SOURCE DATA =>
======

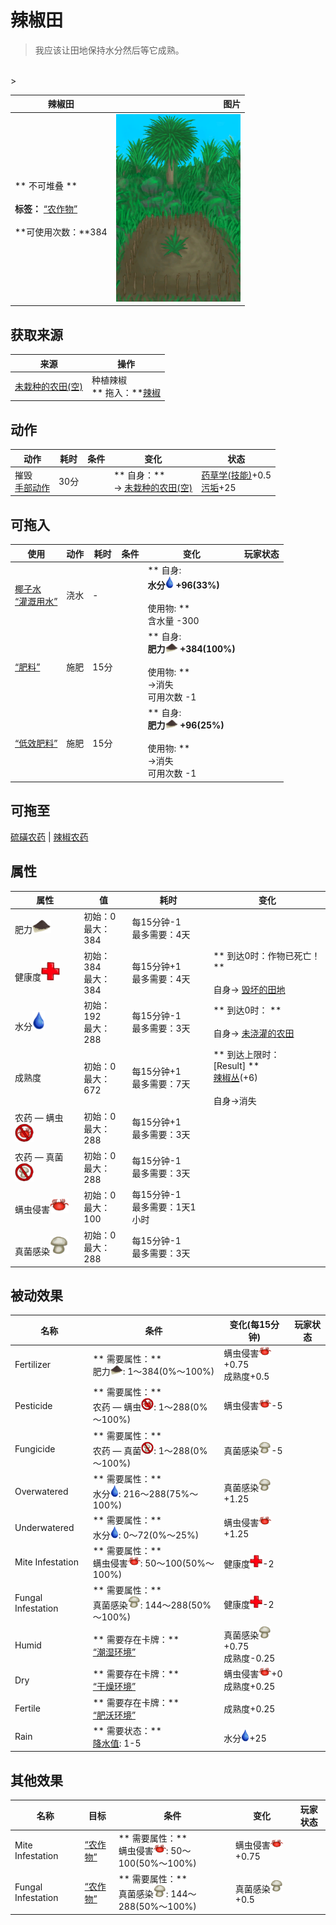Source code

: # 辣椒田  
> 我应该让田地保持水分然后等它成熟。  
<br>  
>   
  
  辣椒田  |   图片   
 ----  |  ----:   
 ** 不可堆叠 **<br><br>**标签：**	[“农作物”](tag_Crop.md)<br><br>**可使用次数：**384  |  <img decoding="async" src="Sprite/CropPlotGrowing.png" href="a.md" style="max-width:300px;max-height:300px;">   
  
## 获取来源  
来源  |  操作  
----  |  ----  
[未栽种的农田(空)](CropPlotEmpty.md)  |  种植辣椒<br>** 拖入：**[辣椒](Chilies.md)  
## 动作  
动作  |  耗时  |  条件  |  变化  |  状态  
----  |  ----  |  ----  |  ----  |  ----  
摧毁<br>[手部动作](HandAction.md)  |  30分  |    |  ** 自身：**<br>→ [未栽种的农田(空)](CropPlotEmpty.md)  |  [药草学(技能)](Skill_Herbology.md)+0.5<br>[污垢](Filth.md)+25  
## 可拖入  
使用  |  动作  |  耗时  |  条件  |  变化  |  玩家状态  
----  |  ----  |  ----  |  ----  |  ----  |  ----  
[椰子水](LQ_CoconutWater.md)<br>[“灌溉用水”](tag_WaterFresh.md)  |  浇水<br>  |  -  |    |  ** 自身: **<br>水分<img decoding="async" src="Sprite/Thirst.png" href="a.md" style="max-width:20px;max-height:20px;">  +96(33%)<br><br>** 使用物: **<br>含水量  -300  |    
[“肥料”](tag_Fertilizer.md)  |  施肥<br>  |  15分  |    |  ** 自身: **<br>肥力<img decoding="async" src="Sprite/FineDirt.png" href="a.md" style="max-width:20px;max-height:20px;">  +384(100%)<br><br>** 使用物: **<br>→消失<br>可用次数  -1  |    
[“低效肥料”](tag_FertilizerWeak.md)  |  施肥<br>  |  15分  |    |  ** 自身: **<br>肥力<img decoding="async" src="Sprite/FineDirt.png" href="a.md" style="max-width:20px;max-height:20px;">  +96(25%)<br><br>** 使用物: **<br>→消失<br>可用次数  -1  |    
## 可拖至  
[硫磺农药](LQ_PesticideBrimstone.md) | [辣椒农药](LQ_PesticideChilli.md)  
## 属性   
属性  |  值  |  耗时  |  变化  
----  |  ----  |  ----  |  ----  
肥力<img decoding="async" src="Sprite/FineDirt.png" href="a.md" style="max-width:30px;max-height:30px;">  |  初始：0<br>最大：384  |  每15分钟-1<br>最多需要：4天  |    
健康度<img decoding="async" src="Sprite/Health.png" href="a.md" style="max-width:30px;max-height:30px;">  |  初始：384<br>最大：384  |  每15分钟+1<br>最多需要：4天  |  ** 到达0时：作物已死亡！ **<br><br>自身→ [毁坏的田地](CropPlotRuined.md)  
水分<img decoding="async" src="Sprite/Thirst.png" href="a.md" style="max-width:30px;max-height:30px;">  |  初始：192<br>最大：288  |  每15分钟-1<br>最多需要：3天  |  ** 到达0时： **<br><br>自身→ [未浇灌的农田](CropPlotDry.md)  
成熟度  |  初始：0<br>最大：672  |  每15分钟+1<br>最多需要：7天  |  ** 到达上限时： **<br>** [Result] **<br>  [辣椒丛](ChiliPlant.md)(+6)<br><br>自身→消失  
农药 — 螨虫<img decoding="async" src="Sprite/MitesNot.png" href="a.md" style="max-width:30px;max-height:30px;">  |  初始：0<br>最大：288  |  每15分钟+1<br>最多需要：3天  |    
农药 — 真菌<img decoding="async" src="Sprite/FungiNot.png" href="a.md" style="max-width:30px;max-height:30px;">  |  初始：0<br>最大：288  |  每15分钟-1<br>最多需要：3天  |    
螨虫侵害<img decoding="async" src="Sprite/Mites.png" href="a.md" style="max-width:30px;max-height:30px;">  |  初始：0<br>最大：100  |  每15分钟-1<br>最多需要：1天1小时  |    
真菌感染<img decoding="async" src="Sprite/SaturationMushrooms.png" href="a.md" style="max-width:30px;max-height:30px;">  |  初始：0<br>最大：288  |  每15分钟-1<br>最多需要：3天  |    
## 被动效果  
名称  |  条件  |  变化(每15分钟)  |  玩家状态  
----  |  ----  |  ----  |  ----  
Fertilizer  |  ** 需要属性：**<br>肥力<img decoding="async" src="Sprite/FineDirt.png" href="a.md" style="max-width:20px;max-height:20px;">: 1～384(0%～100%)  |  螨虫侵害<img decoding="async" src="Sprite/Mites.png" href="a.md" style="max-width:20px;max-height:20px;">+0.75<br>成熟度+0.5  |    
Pesticide  |  ** 需要属性：**<br>农药 — 螨虫<img decoding="async" src="Sprite/MitesNot.png" href="a.md" style="max-width:20px;max-height:20px;">: 1～288(0%～100%)  |  螨虫侵害<img decoding="async" src="Sprite/Mites.png" href="a.md" style="max-width:20px;max-height:20px;">-5  |    
Fungicide  |  ** 需要属性：**<br>农药 — 真菌<img decoding="async" src="Sprite/FungiNot.png" href="a.md" style="max-width:20px;max-height:20px;">: 1～288(0%～100%)  |  真菌感染<img decoding="async" src="Sprite/SaturationMushrooms.png" href="a.md" style="max-width:20px;max-height:20px;">-5  |    
Overwatered  |  ** 需要属性：**<br>水分<img decoding="async" src="Sprite/Thirst.png" href="a.md" style="max-width:20px;max-height:20px;">: 216～288(75%～100%)  |  真菌感染<img decoding="async" src="Sprite/SaturationMushrooms.png" href="a.md" style="max-width:20px;max-height:20px;">+1.25  |    
Underwatered  |  ** 需要属性：**<br>水分<img decoding="async" src="Sprite/Thirst.png" href="a.md" style="max-width:20px;max-height:20px;">: 0～72(0%～25%)  |  螨虫侵害<img decoding="async" src="Sprite/Mites.png" href="a.md" style="max-width:20px;max-height:20px;">+1.25  |    
Mite Infestation  |  ** 需要属性：**<br>螨虫侵害<img decoding="async" src="Sprite/Mites.png" href="a.md" style="max-width:20px;max-height:20px;">: 50～100(50%～100%)  |  健康度<img decoding="async" src="Sprite/Health.png" href="a.md" style="max-width:20px;max-height:20px;">-2  |    
Fungal Infestation  |  ** 需要属性：**<br>真菌感染<img decoding="async" src="Sprite/SaturationMushrooms.png" href="a.md" style="max-width:20px;max-height:20px;">: 144～288(50%～100%)  |  健康度<img decoding="async" src="Sprite/Health.png" href="a.md" style="max-width:20px;max-height:20px;">-2  |    
Humid  |  ** 需要存在卡牌：**<br>[“潮湿环境”](tag_EnvHumid.md)  |  真菌感染<img decoding="async" src="Sprite/SaturationMushrooms.png" href="a.md" style="max-width:20px;max-height:20px;">+0.75<br>成熟度-0.25  |    
Dry  |  ** 需要存在卡牌：**<br>[“干燥环境”](tag_EnvDry.md)  |  螨虫侵害<img decoding="async" src="Sprite/Mites.png" href="a.md" style="max-width:20px;max-height:20px;">+0<br>成熟度+0.25  |    
Fertile  |  ** 需要存在卡牌：**<br>[“肥沃环境”](tag_EnvFertile.md)  |  成熟度+0.25  |    
Rain  |  ** 需要状态：**<br>[降水值](RainValue.md): 1-5  |  水分<img decoding="async" src="Sprite/Thirst.png" href="a.md" style="max-width:20px;max-height:20px;">+25  |    
## 其他效果  
名称  |  目标  |  条件  |  变化  |  玩家状态  
----  |  ----  |  ----  |  ----  |  ----  
Mite Infestation  |  [“农作物”](tag_Crop.md)  |  ** 需要属性：**<br>螨虫侵害<img decoding="async" src="Sprite/Mites.png" href="a.md" style="max-width:20px;max-height:20px;">: 50～100(50%～100%)  |  螨虫侵害<img decoding="async" src="Sprite/Mites.png" href="a.md" style="max-width:20px;max-height:20px;">+0.75  |    
Fungal Infestation  |  [“农作物”](tag_Crop.md)  |  ** 需要属性：**<br>真菌感染<img decoding="async" src="Sprite/SaturationMushrooms.png" href="a.md" style="max-width:20px;max-height:20px;">: 144～288(50%～100%)  |  真菌感染<img decoding="async" src="Sprite/SaturationMushrooms.png" href="a.md" style="max-width:20px;max-height:20px;">+0.5  |    


<script>document.title="辣椒田 - 卡牌生存百科 Card Survival Wiki";</script>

======

PROBLEM TO WORK ON =>
Across the preceding material, how many lines contain the word "Fungal"? State the number alone.

COMPLETED EXERCISE =>
2